*ACTION ITEM:*
Find the line containing "[![License][license-shield]](LICENSE)" in the listing below. Repeat it exactly, along with each following line up to and including the one containing "tick | 15 degrees".

*DATA UNDER STUDY:*
=== Begin Enclosure ===

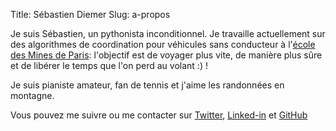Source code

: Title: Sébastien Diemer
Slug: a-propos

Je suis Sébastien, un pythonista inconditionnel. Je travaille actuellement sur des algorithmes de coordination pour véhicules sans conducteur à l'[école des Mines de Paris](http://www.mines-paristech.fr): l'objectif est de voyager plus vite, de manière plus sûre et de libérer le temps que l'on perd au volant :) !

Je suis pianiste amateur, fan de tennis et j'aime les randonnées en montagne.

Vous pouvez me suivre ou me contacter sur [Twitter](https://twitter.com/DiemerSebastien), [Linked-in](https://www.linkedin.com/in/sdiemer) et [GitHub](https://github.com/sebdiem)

=== End Enclosure ===
=== Begin Enclosure ===

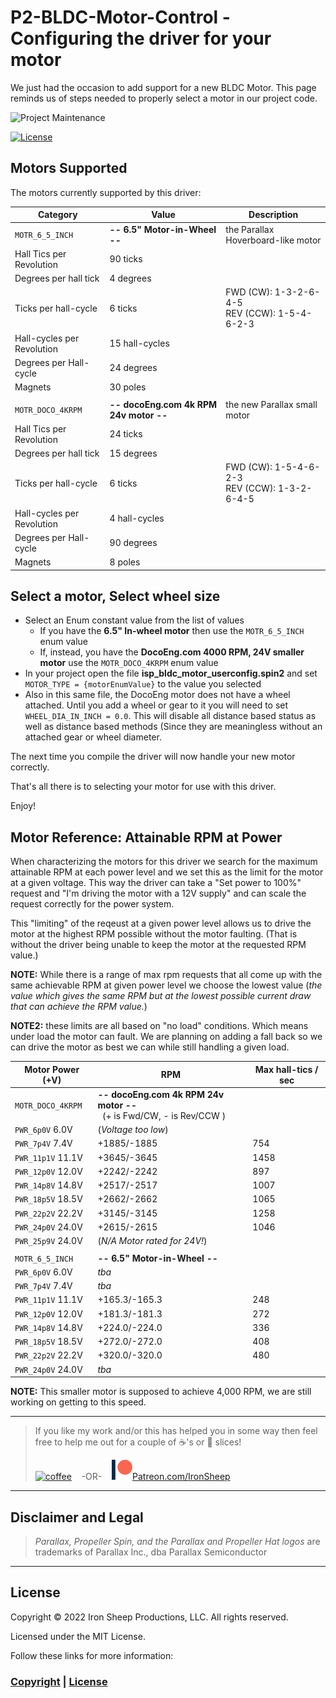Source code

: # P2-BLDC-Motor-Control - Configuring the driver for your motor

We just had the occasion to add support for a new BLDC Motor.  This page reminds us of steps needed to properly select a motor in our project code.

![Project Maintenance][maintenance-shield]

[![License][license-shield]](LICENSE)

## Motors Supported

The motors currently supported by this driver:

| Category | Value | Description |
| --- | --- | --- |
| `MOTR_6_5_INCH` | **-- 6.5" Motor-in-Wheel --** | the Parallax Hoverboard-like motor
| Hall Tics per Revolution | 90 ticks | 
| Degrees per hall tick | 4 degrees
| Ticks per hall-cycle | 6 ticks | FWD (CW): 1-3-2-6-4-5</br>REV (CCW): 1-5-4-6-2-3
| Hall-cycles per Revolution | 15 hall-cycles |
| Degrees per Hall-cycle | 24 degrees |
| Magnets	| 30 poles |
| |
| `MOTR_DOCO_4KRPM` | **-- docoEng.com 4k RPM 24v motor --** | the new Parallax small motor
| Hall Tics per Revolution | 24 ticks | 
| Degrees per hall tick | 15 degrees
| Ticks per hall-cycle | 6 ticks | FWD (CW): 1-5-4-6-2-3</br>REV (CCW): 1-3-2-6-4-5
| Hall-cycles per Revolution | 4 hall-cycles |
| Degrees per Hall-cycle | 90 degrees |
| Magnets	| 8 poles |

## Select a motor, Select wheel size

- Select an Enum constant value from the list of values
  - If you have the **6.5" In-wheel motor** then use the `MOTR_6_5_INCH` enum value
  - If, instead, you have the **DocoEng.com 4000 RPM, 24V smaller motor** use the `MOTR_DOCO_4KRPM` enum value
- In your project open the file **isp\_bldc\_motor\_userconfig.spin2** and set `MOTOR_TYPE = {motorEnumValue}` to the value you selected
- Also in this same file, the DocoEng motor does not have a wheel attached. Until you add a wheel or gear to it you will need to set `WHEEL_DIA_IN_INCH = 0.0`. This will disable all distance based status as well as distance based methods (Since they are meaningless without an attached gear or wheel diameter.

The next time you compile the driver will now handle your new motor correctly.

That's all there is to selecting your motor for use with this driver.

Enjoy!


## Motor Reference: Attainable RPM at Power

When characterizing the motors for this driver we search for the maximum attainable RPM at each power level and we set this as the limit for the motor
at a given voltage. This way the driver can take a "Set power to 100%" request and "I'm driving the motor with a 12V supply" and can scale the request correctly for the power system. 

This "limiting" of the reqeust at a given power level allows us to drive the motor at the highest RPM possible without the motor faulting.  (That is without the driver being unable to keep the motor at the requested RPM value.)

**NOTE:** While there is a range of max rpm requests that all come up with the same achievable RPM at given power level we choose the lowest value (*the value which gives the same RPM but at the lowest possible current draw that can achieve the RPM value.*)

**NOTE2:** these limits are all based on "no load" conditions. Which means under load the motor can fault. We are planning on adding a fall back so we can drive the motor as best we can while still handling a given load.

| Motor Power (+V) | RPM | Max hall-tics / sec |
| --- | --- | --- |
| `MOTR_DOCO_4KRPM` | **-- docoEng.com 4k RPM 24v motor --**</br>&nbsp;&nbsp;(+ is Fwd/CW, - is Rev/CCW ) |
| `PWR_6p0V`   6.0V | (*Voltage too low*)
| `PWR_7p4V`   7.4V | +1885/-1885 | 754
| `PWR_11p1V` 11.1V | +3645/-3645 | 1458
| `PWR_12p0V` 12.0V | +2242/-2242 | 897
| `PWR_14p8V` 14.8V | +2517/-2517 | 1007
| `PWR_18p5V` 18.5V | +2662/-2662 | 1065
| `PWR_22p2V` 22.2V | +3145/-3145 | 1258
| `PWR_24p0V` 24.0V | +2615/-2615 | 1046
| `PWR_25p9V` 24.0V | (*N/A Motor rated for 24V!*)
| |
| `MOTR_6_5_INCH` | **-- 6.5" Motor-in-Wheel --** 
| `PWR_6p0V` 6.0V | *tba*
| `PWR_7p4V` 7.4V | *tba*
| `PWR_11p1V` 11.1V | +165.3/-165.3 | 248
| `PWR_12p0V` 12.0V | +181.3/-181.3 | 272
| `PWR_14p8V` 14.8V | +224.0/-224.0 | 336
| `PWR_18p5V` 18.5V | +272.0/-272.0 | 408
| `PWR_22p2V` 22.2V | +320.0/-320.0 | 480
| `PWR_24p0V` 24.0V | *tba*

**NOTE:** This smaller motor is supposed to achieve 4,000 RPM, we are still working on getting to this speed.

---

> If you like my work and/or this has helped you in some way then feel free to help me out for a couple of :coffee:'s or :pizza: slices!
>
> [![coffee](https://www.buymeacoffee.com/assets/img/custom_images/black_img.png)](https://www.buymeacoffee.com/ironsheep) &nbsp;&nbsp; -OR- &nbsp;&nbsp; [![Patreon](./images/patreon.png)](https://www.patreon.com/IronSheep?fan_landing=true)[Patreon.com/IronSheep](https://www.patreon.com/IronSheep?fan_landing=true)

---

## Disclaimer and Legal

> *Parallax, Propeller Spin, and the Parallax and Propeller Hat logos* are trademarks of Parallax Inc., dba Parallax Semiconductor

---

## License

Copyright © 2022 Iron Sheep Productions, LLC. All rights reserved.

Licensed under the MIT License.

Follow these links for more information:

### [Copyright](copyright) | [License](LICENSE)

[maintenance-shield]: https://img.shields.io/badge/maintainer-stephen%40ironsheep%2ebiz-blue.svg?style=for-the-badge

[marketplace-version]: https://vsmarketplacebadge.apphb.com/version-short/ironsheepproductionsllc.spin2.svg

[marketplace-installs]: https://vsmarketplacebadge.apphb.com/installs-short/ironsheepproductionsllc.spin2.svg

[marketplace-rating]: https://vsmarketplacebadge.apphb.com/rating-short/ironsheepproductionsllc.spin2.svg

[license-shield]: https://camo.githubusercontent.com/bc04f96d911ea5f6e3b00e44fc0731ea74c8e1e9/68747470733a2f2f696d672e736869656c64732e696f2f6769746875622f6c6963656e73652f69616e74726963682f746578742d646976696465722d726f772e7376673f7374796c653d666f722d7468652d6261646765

=== End Enclosure ===
=== Begin Enclosure ===

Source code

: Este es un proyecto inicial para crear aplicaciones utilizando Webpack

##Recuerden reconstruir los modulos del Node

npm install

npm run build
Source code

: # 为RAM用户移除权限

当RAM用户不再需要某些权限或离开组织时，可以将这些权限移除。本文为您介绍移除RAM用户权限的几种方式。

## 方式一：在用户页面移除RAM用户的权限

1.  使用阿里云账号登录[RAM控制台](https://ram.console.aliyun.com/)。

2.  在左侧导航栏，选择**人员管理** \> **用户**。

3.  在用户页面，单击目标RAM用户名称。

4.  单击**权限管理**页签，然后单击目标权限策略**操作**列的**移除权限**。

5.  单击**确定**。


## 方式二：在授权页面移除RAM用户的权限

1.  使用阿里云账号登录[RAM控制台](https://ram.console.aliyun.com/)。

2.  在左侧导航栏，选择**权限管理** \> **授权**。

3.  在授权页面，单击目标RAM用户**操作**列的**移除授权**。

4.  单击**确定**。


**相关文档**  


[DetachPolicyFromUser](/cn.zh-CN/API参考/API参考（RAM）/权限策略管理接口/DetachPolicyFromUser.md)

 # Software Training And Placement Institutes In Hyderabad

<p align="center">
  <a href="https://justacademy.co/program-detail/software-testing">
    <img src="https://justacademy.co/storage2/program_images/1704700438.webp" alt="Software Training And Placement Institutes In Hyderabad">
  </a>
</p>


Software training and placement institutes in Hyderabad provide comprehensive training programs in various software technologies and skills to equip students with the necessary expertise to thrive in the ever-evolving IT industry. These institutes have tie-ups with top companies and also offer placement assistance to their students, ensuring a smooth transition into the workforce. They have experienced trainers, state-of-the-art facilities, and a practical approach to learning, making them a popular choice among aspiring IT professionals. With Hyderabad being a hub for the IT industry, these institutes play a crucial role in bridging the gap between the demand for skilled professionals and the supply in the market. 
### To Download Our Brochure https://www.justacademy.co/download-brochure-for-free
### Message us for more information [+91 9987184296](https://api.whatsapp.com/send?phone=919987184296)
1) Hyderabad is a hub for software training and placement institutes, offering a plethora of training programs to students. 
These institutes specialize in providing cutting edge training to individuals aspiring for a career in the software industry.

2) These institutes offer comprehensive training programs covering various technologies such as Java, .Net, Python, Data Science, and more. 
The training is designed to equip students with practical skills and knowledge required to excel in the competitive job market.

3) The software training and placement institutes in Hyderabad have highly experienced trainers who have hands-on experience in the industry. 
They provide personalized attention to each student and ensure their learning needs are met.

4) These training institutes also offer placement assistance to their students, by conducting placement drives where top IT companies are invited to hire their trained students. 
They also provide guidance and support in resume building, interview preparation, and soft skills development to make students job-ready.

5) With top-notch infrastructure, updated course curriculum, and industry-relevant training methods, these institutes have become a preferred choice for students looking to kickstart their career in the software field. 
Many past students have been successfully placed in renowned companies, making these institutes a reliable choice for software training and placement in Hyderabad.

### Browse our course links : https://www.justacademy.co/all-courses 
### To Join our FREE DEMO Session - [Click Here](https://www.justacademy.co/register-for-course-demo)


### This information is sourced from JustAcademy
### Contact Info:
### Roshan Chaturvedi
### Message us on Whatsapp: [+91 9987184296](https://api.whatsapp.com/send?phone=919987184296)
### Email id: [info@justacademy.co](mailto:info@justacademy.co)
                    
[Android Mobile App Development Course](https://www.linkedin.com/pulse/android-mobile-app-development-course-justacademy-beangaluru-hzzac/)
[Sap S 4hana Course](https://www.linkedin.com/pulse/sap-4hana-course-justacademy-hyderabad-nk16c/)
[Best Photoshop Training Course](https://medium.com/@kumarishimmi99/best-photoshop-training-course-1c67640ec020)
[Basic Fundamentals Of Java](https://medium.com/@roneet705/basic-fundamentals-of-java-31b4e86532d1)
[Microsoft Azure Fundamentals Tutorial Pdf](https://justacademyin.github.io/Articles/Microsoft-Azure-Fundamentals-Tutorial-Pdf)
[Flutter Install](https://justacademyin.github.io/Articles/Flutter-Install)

=== End Enclosure ===

*OUTPUT FOR THIS TASK:*
[![License][license-shield]](LICENSE)

## Motors Supported

The motors currently supported by this driver:

| Category | Value | Description |
| --- | --- | --- |
| `MOTR_6_5_INCH` | **-- 6.5" Motor-in-Wheel --** | the Parallax Hoverboard-like motor
| Hall Tics per Revolution | 90 ticks | 
| Degrees per hall tick | 4 degrees
| Ticks per hall-cycle | 6 ticks | FWD (CW): 1-3-2-6-4-5</br>REV (CCW): 1-5-4-6-2-3
| Hall-cycles per Revolution | 15 hall-cycles |
| Degrees per Hall-cycle | 24 degrees |
| Magnets	| 30 poles |
| |
| `MOTR_DOCO_4KRPM` | **-- docoEng.com 4k RPM 24v motor --** | the new Parallax small motor
| Hall Tics per Revolution | 24 ticks | 
| Degrees per hall tick | 15 degrees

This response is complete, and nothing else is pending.